Share your dilemmas and get honest opinions from other Mumsnetters.

DH pressuring me to find a job

834 replies

Macadamiamama · 07/04/2024 09:30

Need some context otherwise I’ll definitely be unreasonable.
DH is a well paid lawyer in London, whatever that means nowadays.
I’m not from the UK, I went to uni and started working in my country but since moving here I only ever did a few jobs here and there and stopped since having babies.
I have been supported by my DH for about 9 years now and he’s probably had enough of that. I need to add: he works long hours, is often very stressed. He doesn’t have much time for the kids, he helps with bath when he’s home otherwise it’s only me. I understand.
Now our youngest is about to go to reception in September and my time is ticking as he wants me to start contributing financially. I don’t feel able to find a good job in the hours I have or skills. I worked from home last year and it was a disaster I had to quit as I had no time to do anything around the house and the kids.
We have no luxuries apart from not checking prices at the supermarket. We never go on holiday. We own a flat and would like to buy a house soon.
The idea of work is nice but I feel stressed as I think I already do so much, I also wouldn’t get much money so it’s not very appealing. I have my ambitions, just don’t feel it’s worth at the moment when we have no debt and live a reasonably comfortable life.
He won’t change anything in his life when I start double shifting (work+kids) apparently I’ll have so much free time I won’t know what to with myself!
He mentions jobs in retail, waitress, receptionist. No disrespect for people doing that but he’ll go out the house in his suit and tie and I’d be going out in a uniform.
I’m not saying he needs to support me forever but I don’t feel confident enough to get a job atm. He won’t pay for further education either as that’d be taking money from the kids. Am I being too superior?

OP posts:
KoolKookaburra · 07/04/2024 10:55

OnlyFoolsnMothers · 07/04/2024 10:28

If your kids fall sick on a day you work who takes the day off?
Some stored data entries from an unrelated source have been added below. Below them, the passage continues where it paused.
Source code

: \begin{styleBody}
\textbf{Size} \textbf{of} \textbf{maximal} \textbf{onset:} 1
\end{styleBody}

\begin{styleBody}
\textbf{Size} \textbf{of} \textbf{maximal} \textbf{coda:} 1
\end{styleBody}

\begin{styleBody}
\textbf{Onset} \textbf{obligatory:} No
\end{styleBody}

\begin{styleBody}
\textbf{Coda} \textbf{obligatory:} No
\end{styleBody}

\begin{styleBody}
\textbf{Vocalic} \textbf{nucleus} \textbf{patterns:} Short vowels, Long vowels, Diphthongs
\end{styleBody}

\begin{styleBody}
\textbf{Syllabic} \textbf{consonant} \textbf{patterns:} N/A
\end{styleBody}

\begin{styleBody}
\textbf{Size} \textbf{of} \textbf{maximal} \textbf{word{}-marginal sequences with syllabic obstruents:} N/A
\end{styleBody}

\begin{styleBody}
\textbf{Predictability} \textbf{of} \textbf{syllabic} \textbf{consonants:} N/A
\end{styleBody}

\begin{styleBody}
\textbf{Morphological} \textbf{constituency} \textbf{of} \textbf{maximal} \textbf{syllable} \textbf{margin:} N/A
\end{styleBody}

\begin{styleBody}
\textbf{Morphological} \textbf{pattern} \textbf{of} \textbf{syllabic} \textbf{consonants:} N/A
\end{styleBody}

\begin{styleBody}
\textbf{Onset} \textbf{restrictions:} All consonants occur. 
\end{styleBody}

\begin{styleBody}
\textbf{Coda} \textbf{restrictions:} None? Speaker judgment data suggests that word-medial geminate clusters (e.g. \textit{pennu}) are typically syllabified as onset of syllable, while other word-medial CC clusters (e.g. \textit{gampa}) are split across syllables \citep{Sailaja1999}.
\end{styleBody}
You can't not work just in case the kids are sick.

You have to juggle it. So you take it in turns

Gonnagetgoingreturnsagain · 07/04/2024 10:55

Try a hybrid or wfh job. Harder to come by these days though.

Or see what office support jobs you could do for businesses like estate agents, accountants, solicitors etc locally. Ensure you can do 9-3 say. Even shop work, cafe work you could do that, supermarket work if it’s part time and fits in with school pick up.
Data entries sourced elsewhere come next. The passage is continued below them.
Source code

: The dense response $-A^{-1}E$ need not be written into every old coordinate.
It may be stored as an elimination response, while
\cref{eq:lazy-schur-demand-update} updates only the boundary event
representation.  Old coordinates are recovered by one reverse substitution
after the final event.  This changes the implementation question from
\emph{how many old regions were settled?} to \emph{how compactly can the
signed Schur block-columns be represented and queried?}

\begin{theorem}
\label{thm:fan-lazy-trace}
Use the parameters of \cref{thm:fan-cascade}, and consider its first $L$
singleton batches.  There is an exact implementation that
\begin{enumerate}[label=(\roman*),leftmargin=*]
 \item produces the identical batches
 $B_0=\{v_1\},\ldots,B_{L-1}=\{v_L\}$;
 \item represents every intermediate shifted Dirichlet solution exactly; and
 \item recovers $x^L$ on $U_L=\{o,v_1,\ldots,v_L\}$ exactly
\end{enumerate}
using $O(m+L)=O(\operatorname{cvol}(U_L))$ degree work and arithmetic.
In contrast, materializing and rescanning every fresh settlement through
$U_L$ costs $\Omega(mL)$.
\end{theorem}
TheWeeDonkeyFella · 07/04/2024 10:56

As I'm scrolling on my phone putting off about to start putting together work outfits for the week ahead I'd quite welcome wearing a uniform. Why on earth you think there's something wrong with jobs requiring one is beyond me. Would you look down on him if you wore a suit to work and your husband was leaving in say, plumber clothes for work?
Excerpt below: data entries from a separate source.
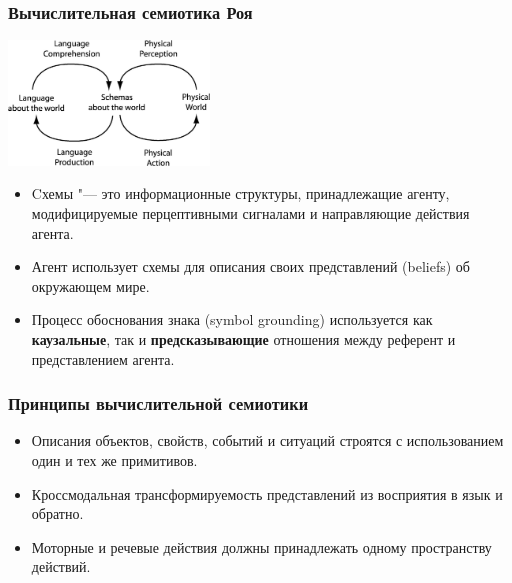 \documentclass[default]{beamer}
\begin{document}
	\begin{frame}
		\frametitle{Вычислительная семиотика Роя}
		
		\begin{center}
			\includegraphics[width=0.4\textwidth]{roy_grounding}
		\end{center}

		\begin{itemize}
			\item Cхемы "--- это информационные структуры, принадлежащие агенту, модифицируемые перцептивными сигналами и направляющие действия агента.
			\item Агент использует схемы для описания своих представлений (beliefs) об окружающем мире.
			\item Процесс обоснования знака (symbol grounding) используется как \textbf{каузальные}, так и \textbf{предсказывающие} отношения между референт и представлением агента.
		\end{itemize}
	\end{frame}

	\begin{frame}
		\frametitle{Принципы вычислительной семиотики}
		
		\begin{itemize}
			\item Описания объектов, свойств, событий и ситуаций строятся с использованием один и тех же примитивов.
			\item Кроссмодальная трансформируемость представлений из восприятия в язык и обратно.
			\item Моторные  и речевые действия должны принадлежать одному пространству действий.
		\end{itemize}
	\end{frame}
\end{document}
Get a job OP, even if in the beginning it's p/t and your joint household income has to pay for a cleaner etc it will be start of invaluable independence - why would you want to be wholly dependent on a man and while your family can't even afford a few treats?

Also, join any workplace pension on offer.

Saintmariesleuth · 07/04/2024 11:00

There are a few issues here OP- if your husband is a well paid London lawyer, I can't glean why you have no luxuries. Do you have a full understanding of the household finances and budget? If not, it us time to find this out

Your husband isn't unreasonable to expect you to enter the workforce once all of your children start school, however he sounds unreasonable in not understanding that you working will leave less time at home. Has he explained how he thinks school pick ups etc will work, as you are correct that he needs to be realistic about the types of jobs and hours open to you if you need to work around the children? Does he have a realistic idea about how much childcare will cost (depending on how much of it you plan to use)?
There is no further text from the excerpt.